*Exercise brief*: Using the entries that follow, write out the line containing "rotation-translation coupling Jacobian---that", the line containing "including a novel", and every line between them, exactly and nothing else.

*Material for this exercise*:
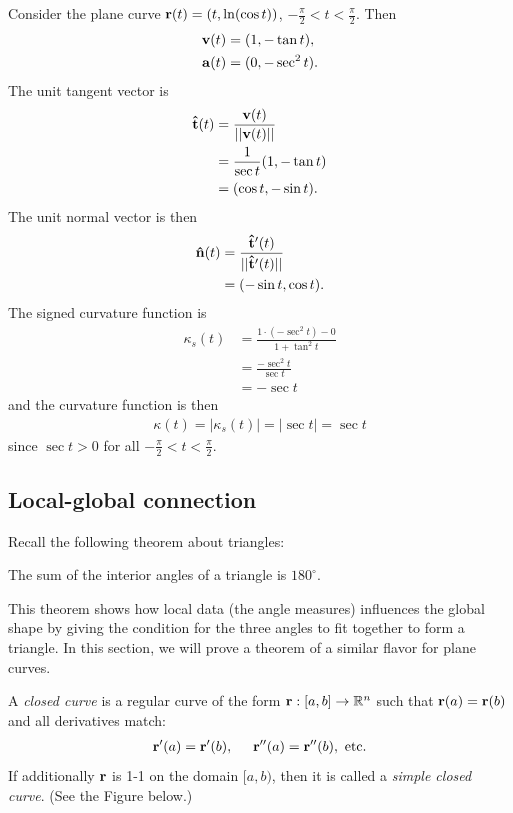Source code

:\documentclass[12pt,letterpaper,reqno]{article}
\numberwithin{equation}{section}
\newcommand{\R}{\ensuremath{\mathbb R}}
\newcommand{\bv}{{\bf v}}
\newcommand{\ba}{{\bf a}}
\newcommand{\bbr}{{\bf r}}
\newcommand{\ut}{{\bf {\hat{t}}}}
\newcommand{\un}{{\bf {\hat{n}}}}
\newcommand{\fixme}[1]{{\color{orange}{[#1]}}}
\begin{document}
{\begin{example}
Consider the plane curve $\bbr(t)=(t,\ln(\cos t))$, $-\frac{\pi}{2}<t<\frac{\pi}{2}$.
Then
\begin{align*}
	\bv(t)&=(1,-\tan t), \\
	\ba(t)&=(0,-\sec^2 t). \\
\end{align*}	
The unit tangent vector is
\begin{align*}
	\ut(t)&=\frac{\bv(t)}{||\bv(t)||} \\
	&=\frac{1}{\sec t}(1,-\tan t) \\
	&=(\cos t, -\sin t).
\end{align*}
The unit normal vector is then
\begin{align*}
	\un(t)&=\frac{\ut'(t)}{||\ut'(t)||} \\
	&=(-\sin t,\cos t).
\end{align*}
The signed curvature function is
\begin{align*}
	\kappa_s(t)&=\frac{1\cdot (-\sec ^2 t)-0}{1+\tan^2t} \\
	&=\frac{-\sec ^2 t}{\sec t} \\
	&=-\sec t
\end{align*}
and the curvature function is then
\begin{align*}
	\kappa(t)=|\kappa_s(t)|=|\sec t|=\sec t
\end{align*}
since $\sec t>0$ for all $-\frac{\pi}{2}<t<\frac{\pi}{2}$.
\end{example}

\subsection{Local-global connection}
\fixme{Decide what to do with this section.}
Recall the following theorem about triangles:

\begin{thm}
	The sum of the interior angles of a triangle is $180^\circ$.
\end{thm}

This theorem shows how local data (the angle measures) influences the global shape by giving the condition for the three angles to fit together to form a triangle. In this section, we will prove a theorem of a similar flavor for plane curves.

\begin{defn}
	A \emph{closed curve} is a regular curve of the form $\bbr:[a,b] \to \R^n$ such that $\bbr(a)=\bbr(b)$ and all derivatives match:
	\begin{align*}
		\bbr'(a)=\bbr'(b), \hspace{0.5cm} \bbr''(a)=\bbr''(b), \text{ etc.} 
	\end{align*}
	If additionally $\bbr$ is 1-1 on the domain $[a,b)$, then it is called a \emph{simple closed curve}. (See the Figure below.)
\end{defn}

}
\end{document}
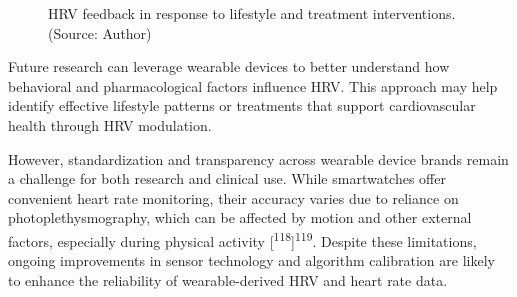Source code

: \documentclass[
  a4paper,
  headsepline=true,
  open=any]{scrbook}
\begin{document}
\begin{figure}

\begin{minipage}[t]{\linewidth}

{\centering 


\caption{HRV feedback in response to lifestyle and treatment
interventions. (Source: Author)}

}

\end{minipage}%

\end{figure}

Future research can leverage wearable devices to better understand how
behavioral and pharmacological factors influence HRV. This approach may
help identify effective lifestyle patterns or treatments that support
cardiovascular health through HRV modulation.

However, standardization and transparency across wearable device brands
remain a challenge for both research and clinical use. While
smartwatches offer convenient heart rate monitoring, their accuracy
varies due to reliance on photoplethysmography, which can be affected by
motion and other external factors, especially during physical activity
{[}\textsuperscript{118}{]}\textsuperscript{119}. Despite these
limitations, ongoing improvements in sensor technology and algorithm
calibration are likely to enhance the reliability of wearable-derived
HRV and heart rate data.
\end{document}
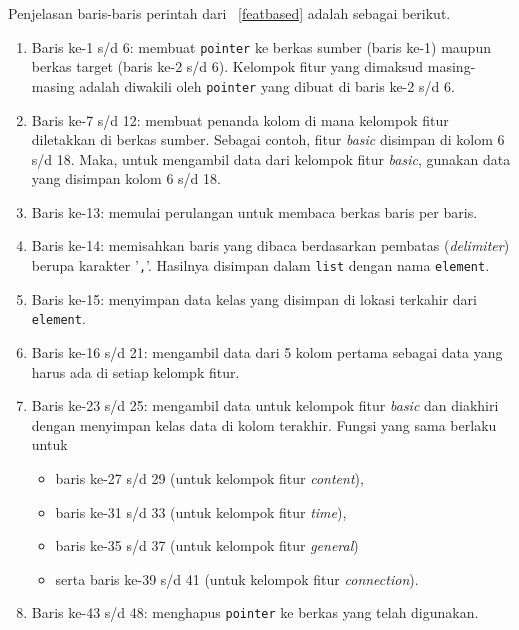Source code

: Penjelasan baris-baris perintah dari \lstlistingname~\ref{featbased} adalah sebagai berikut.
\begin{enumerate}
  \item Baris ke-1 s/d 6: membuat \texttt{pointer} ke berkas sumber (baris ke-1) maupun berkas target (baris ke-2 s/d 6). Kelompok fitur yang dimaksud masing-masing adalah diwakili oleh \texttt{pointer} yang dibuat di baris ke-2 s/d 6.
  \item Baris ke-7 s/d 12: membuat penanda kolom di mana kelompok fitur diletakkan di berkas sumber. Sebagai contoh, fitur \textit{basic} disimpan di kolom 6 s/d 18. Maka, untuk mengambil data dari kelompok fitur \textit{basic}, gunakan data yang disimpan kolom 6 s/d 18.
  \item Baris ke-13: memulai perulangan untuk membaca berkas baris per baris.
  \item Baris ke-14: memisahkan baris yang dibaca berdasarkan pembatas (\textit{delimiter}) berupa karakter '\texttt{,}'. Hasilnya disimpan dalam \texttt{list} dengan nama \texttt{element}.
  \item Baris ke-15: menyimpan data kelas yang disimpan di lokasi terkahir dari \texttt{element}.
  \item Baris ke-16 s/d 21: mengambil data dari 5 kolom pertama sebagai data yang harus ada di setiap kelompk fitur.
  \item Baris ke-23 s/d 25: mengambil data untuk kelompok fitur \textit{basic} dan diakhiri dengan menyimpan kelas data di kolom terakhir. Fungsi yang sama berlaku untuk
  \begin{itemize}
     \item baris ke-27 s/d 29 (untuk kelompok fitur \textit{content}),
     \item baris ke-31 s/d 33 (untuk kelompok fitur \textit{time}),
     \item baris ke-35 s/d 37 (untuk kelompok fitur \textit{general})
     \item serta baris ke-39 s/d 41 (untuk kelompok fitur \textit{connection}).
   \end{itemize}
   \item Baris ke-43 s/d 48: menghapus \texttt{pointer} ke berkas yang telah digunakan.
\end{enumerate} 

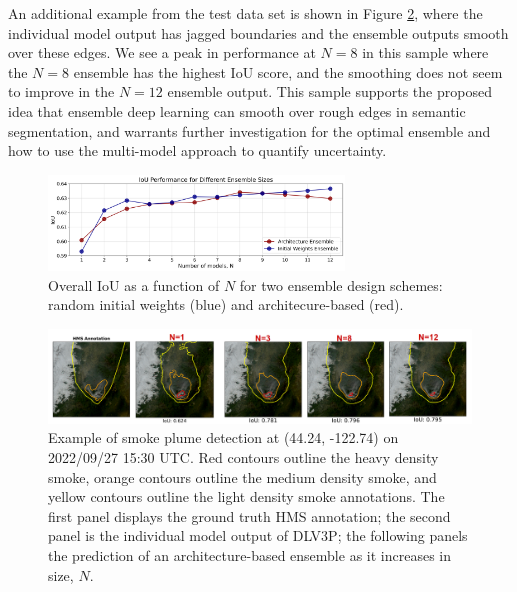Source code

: \documentclass{article}
\begin{document}
An additional example from the test data set is shown in Figure \ref{fig:smoothing_ex}, where the individual model output has jagged boundaries and the ensemble outputs smooth over these edges. We see a peak in performance at $N=8$ in this sample where the $N=8$ ensemble has the highest IoU score, and the smoothing does not seem to improve in the $N=12$ ensemble output. This sample supports the proposed idea that ensemble deep learning can smooth over rough edges in semantic segmentation, and warrants further investigation for the optimal ensemble and how to use the multi-model approach to quantify uncertainty. 
\begin{figure}
    \centering
    \includegraphics[width=0.70\textwidth]{ensemble_size_plot.png}
    \caption{\RaggedRight Overall IoU as a function of $N$ for two ensemble design schemes: random initial weights (blue) and architecure-based (red).}
    \label{fig:ensemble_size_plot}
\end{figure}

\begin{figure}[h]
    \centering
    \includegraphics[width=\textwidth]{smoothing_ex.png}
    \caption{Example of smoke plume detection at (44.24, -122.74) on 2022/09/27 15:30 UTC. Red contours outline the heavy density smoke, orange contours outline the medium density smoke, and yellow contours outline the light density smoke annotations. The first panel displays the ground truth HMS annotation; the second panel is the individual model output of DLV3P; the following panels the prediction of an architecture-based ensemble as it increases in size, $N$.}
    \label{fig:smoothing_ex}
\end{figure}


\end{document}
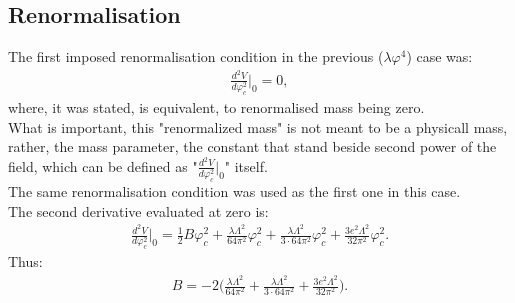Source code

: \subsection{Renormalisation}\label{CW_renormalisation_scalar_el}
The first imposed renormalisation condition in the previous ($\lambda\varphi^4$) case was:
\begin{align}\label{phitoforth condition}
\frac{d^2V}{d\varphi_c^2}\Big|_0=0,
\end{align}
where, it was stated, is equivalent, to renormalised mass being zero. \\
What is important, this "renormalized mass" is not meant to be a physicall mass, rather, 
the mass parameter, the constant that stand beside second power of the field, 
which can be defined as "$\frac{d^2V}{d\varphi_c^2}\Big|_0$" itself. \\
The same renormalisation condition was used as the first one in this case. \\
The second derivative evaluated at zero is:
\begin{align}
\frac{d^2V}{d\varphi_c^2}\Big|_0 = 
\frac{1}{2}B\varphi_c^2 + 
\frac{\lambda\Lambda^2}{64\pi^2}\varphi_c^2+ 
\frac{\lambda\Lambda^2}{3\cdot 64\pi^2}\varphi_c^2+
\frac{3e^2\Lambda^2}{32\pi^2}\varphi_c^2. 
\end{align}
Thus:
\begin{align}\label{CW_B_dm}
B = -2\Big(
\frac{\lambda\Lambda^2}{64\pi^2}+ 
\frac{\lambda\Lambda^2}{3\cdot 64\pi^2}+
\frac{3e^2\Lambda^2}{32\pi^2}\Big). 
\end{align}
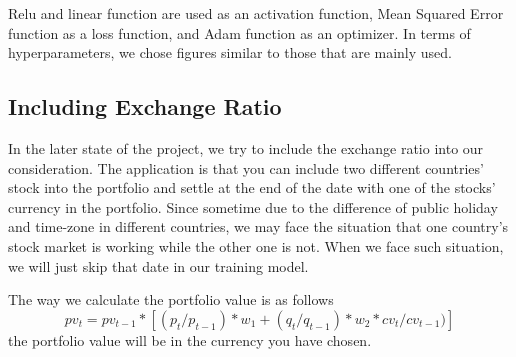 Relu and linear function are used as an activation function, Mean Squared Error function as a loss function, and Adam function as an optimizer. In terms of hyperparameters, we chose figures similar to those that are mainly used. 

\subsection{Including Exchange Ratio}
In the later state of the project, we try to include the exchange ratio into our consideration. The application is that you can include two different countries' stock into the portfolio and settle at the end of the date with one of the stocks' currency in the portfolio. Since sometime due to the difference of public holiday and time-zone in different countries, we may face the situation that one country's stock market is working while the other one is not. When we face such situation, we will just skip that date in our training model.

The way we calculate the portfolio value is as follows
$$ pv_{t} = pv_{t-1} *[ (p_{t} / p_{t-1}) * w_{1}  + (q_{t} / q_{t-1}) * w_{2} * cv_{t}/cv_{t-1})]$$
the portfolio value will be in the currency you have chosen.
\endinput



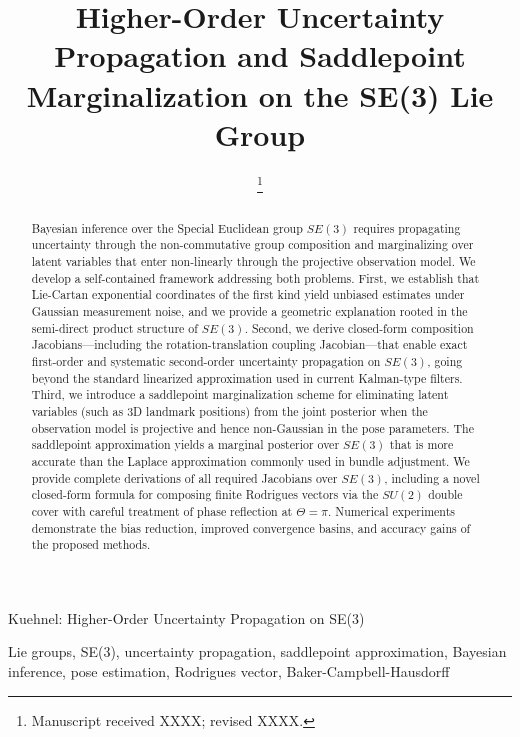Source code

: \documentclass[journal]{IEEEtran}
\begin{document}
\title{Higher-Order Uncertainty Propagation and Saddlepoint Marginalization on the SE(3) Lie Group}

\author{
\thanks{Manuscript received XXXX; revised XXXX.}}

%
{Kuehnel: Higher-Order Uncertainty Propagation on SE(3)}

\maketitle

\begin{abstract}
Bayesian inference over the Special Euclidean group $SE(3)$ requires propagating 
uncertainty through the non-commutative group composition and marginalizing over 
latent variables that enter non-linearly through the projective observation model.
We develop a self-contained framework addressing both problems. 
First, we establish that Lie-Cartan exponential coordinates of the first kind 
yield unbiased estimates under Gaussian measurement noise, and we provide a 
geometric explanation rooted in the semi-direct product structure of $SE(3)$.
Second, we derive closed-form composition Jacobians---including the 
rotation-translation coupling Jacobian---that enable exact first-order 
and systematic second-order uncertainty propagation on $SE(3)$, 
going beyond the standard linearized approximation used in current 
Kalman-type filters.
Third, we introduce a saddlepoint marginalization scheme for eliminating 
latent variables (such as 3D landmark positions) from the joint posterior 
when the observation model is projective and hence non-Gaussian in the 
pose parameters. The saddlepoint approximation yields a 
marginal posterior over $SE(3)$ that is more accurate than the 
Laplace approximation commonly used in bundle adjustment.
We provide complete derivations of all required Jacobians over $SE(3)$,
including a novel closed-form formula for composing finite Rodrigues 
vectors via the $SU(2)$ double cover with careful treatment of 
phase reflection at $\Theta = \pi$. Numerical experiments 
demonstrate the bias reduction, improved convergence basins, 
and accuracy gains of the proposed methods.
\end{abstract}

\begin{IEEEkeywords}
Lie groups, SE(3), uncertainty propagation, saddlepoint approximation, 
Bayesian inference, pose estimation, Rodrigues vector, Baker-Campbell-Hausdorff
\end{IEEEkeywords}
\end{document}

*Response to this task*:
rotation-translation coupling Jacobian---that enable exact first-order 
and systematic second-order uncertainty propagation on $SE(3)$, 
going beyond the standard linearized approximation used in current 
Kalman-type filters.
Third, we introduce a saddlepoint marginalization scheme for eliminating 
latent variables (such as 3D landmark positions) from the joint posterior 
when the observation model is projective and hence non-Gaussian in the 
pose parameters. The saddlepoint approximation yields a 
marginal posterior over $SE(3)$ that is more accurate than the 
Laplace approximation commonly used in bundle adjustment.
We provide complete derivations of all required Jacobians over $SE(3)$,
including a novel closed-form formula for composing finite Rodrigues 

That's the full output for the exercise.